▸ **Work request**:
Could you restate word for word every line of the records below, from the first one to the one holding "1.10 | 44 | - | - |"?

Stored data
####################
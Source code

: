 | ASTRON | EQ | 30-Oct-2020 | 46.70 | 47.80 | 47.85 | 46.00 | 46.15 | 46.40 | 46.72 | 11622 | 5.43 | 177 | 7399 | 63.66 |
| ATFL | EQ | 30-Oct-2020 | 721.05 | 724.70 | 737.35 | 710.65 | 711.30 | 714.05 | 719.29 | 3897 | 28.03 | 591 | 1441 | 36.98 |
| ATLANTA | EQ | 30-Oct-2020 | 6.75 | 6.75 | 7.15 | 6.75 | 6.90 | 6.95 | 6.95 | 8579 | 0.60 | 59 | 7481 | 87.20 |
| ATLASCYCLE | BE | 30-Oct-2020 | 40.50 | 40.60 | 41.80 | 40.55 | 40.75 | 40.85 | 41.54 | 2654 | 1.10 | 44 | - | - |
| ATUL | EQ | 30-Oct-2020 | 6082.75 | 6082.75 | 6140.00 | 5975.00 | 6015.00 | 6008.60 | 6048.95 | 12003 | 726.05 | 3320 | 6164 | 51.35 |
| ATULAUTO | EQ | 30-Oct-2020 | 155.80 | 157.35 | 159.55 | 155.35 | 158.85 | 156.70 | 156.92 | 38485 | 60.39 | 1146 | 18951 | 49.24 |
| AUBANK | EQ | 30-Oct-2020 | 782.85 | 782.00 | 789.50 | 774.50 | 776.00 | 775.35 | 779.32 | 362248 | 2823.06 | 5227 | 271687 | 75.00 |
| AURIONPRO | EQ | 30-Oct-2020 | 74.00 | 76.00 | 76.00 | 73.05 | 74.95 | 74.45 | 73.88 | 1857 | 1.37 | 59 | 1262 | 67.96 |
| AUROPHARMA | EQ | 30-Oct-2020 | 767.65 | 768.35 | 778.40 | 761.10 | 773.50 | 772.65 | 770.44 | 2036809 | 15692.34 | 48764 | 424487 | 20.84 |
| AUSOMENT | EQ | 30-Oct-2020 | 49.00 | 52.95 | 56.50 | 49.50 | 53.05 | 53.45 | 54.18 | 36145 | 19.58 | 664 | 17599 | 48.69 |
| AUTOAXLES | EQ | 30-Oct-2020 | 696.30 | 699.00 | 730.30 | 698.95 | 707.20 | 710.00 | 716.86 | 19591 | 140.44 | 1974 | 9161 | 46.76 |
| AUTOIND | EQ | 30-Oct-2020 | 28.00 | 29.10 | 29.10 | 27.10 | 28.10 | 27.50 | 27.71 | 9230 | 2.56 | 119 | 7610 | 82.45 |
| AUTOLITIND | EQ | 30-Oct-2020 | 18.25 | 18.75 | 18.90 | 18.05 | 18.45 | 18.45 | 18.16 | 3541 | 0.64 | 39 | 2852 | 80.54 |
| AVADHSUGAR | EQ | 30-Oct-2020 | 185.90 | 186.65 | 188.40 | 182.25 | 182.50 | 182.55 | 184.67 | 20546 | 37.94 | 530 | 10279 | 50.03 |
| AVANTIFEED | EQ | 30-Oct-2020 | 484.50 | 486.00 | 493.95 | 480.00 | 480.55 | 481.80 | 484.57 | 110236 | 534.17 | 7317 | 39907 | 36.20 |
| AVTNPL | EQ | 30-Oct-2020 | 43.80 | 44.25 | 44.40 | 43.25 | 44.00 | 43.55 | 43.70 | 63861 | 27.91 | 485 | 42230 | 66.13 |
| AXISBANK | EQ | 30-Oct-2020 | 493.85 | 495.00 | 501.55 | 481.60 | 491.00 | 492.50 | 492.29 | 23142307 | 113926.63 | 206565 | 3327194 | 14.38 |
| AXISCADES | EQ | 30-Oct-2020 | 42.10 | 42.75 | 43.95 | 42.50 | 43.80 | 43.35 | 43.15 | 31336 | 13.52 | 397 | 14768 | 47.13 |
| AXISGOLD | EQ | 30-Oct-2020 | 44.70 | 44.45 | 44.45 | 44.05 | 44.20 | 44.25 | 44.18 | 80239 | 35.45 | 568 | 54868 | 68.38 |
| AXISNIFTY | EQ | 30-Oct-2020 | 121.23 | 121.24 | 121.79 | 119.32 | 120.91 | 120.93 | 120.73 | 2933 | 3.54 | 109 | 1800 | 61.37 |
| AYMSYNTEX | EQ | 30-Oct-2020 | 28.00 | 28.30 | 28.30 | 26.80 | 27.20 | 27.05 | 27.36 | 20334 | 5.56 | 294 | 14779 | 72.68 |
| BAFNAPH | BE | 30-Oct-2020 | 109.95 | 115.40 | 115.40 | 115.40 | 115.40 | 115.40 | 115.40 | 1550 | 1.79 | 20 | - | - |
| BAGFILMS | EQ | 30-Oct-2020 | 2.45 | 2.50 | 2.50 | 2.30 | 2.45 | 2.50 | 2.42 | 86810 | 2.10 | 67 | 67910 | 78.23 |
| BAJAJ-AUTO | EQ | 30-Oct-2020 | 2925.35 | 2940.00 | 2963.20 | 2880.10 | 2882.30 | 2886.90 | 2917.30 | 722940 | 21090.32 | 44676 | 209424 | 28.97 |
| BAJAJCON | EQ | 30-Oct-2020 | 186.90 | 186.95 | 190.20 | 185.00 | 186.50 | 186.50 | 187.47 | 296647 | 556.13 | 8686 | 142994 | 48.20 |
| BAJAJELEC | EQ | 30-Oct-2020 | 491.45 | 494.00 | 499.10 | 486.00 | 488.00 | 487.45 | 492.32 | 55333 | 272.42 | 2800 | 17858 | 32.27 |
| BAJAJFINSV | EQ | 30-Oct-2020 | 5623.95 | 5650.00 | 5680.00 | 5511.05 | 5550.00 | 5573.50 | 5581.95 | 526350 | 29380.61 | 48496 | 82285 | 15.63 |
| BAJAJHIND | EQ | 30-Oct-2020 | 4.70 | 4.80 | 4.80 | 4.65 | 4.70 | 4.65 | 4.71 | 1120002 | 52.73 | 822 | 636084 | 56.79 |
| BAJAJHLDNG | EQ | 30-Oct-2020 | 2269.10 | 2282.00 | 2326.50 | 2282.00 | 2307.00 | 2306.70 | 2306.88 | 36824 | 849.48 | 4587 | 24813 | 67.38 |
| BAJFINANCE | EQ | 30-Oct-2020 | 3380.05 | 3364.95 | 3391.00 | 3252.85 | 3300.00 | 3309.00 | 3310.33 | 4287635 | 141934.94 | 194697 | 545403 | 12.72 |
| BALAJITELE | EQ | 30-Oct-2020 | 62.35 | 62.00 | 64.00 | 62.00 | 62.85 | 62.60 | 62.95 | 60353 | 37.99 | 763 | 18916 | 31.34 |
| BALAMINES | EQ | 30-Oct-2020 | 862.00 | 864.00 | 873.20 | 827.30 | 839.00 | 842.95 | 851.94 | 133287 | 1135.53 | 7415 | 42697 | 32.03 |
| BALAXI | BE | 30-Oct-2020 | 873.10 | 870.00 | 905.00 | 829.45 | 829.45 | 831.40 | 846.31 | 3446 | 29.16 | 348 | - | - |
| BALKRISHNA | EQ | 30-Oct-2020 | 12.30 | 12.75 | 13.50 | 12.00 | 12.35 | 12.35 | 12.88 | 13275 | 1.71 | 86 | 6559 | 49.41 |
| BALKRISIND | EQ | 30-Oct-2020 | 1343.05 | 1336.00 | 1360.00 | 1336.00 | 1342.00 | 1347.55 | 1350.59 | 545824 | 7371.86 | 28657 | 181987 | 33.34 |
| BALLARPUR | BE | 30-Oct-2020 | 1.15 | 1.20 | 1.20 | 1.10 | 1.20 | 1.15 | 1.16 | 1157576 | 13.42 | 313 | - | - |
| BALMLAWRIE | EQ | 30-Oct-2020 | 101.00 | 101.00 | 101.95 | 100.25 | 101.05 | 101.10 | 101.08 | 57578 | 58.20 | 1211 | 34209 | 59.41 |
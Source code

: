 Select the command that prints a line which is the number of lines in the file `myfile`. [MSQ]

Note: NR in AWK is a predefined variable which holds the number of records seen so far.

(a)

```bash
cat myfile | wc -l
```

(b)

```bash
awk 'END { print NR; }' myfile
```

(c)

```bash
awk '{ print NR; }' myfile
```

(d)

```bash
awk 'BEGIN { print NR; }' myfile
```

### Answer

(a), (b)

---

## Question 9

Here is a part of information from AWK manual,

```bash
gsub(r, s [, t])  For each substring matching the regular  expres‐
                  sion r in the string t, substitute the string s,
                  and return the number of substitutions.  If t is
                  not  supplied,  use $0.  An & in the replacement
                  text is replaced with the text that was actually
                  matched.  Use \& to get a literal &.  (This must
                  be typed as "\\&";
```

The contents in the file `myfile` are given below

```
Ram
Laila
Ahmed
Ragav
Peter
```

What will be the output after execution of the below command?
####################
▸ **Answer below**:
Source code

: | ASTRON | EQ | 30-Oct-2020 | 46.70 | 47.80 | 47.85 | 46.00 | 46.15 | 46.40 | 46.72 | 11622 | 5.43 | 177 | 7399 | 63.66 |
| ATFL | EQ | 30-Oct-2020 | 721.05 | 724.70 | 737.35 | 710.65 | 711.30 | 714.05 | 719.29 | 3897 | 28.03 | 591 | 1441 | 36.98 |
| ATLANTA | EQ | 30-Oct-2020 | 6.75 | 6.75 | 7.15 | 6.75 | 6.90 | 6.95 | 6.95 | 8579 | 0.60 | 59 | 7481 | 87.20 |
| ATLASCYCLE | BE | 30-Oct-2020 | 40.50 | 40.60 | 41.80 | 40.55 | 40.75 | 40.85 | 41.54 | 2654 | 1.10 | 44 | - | - |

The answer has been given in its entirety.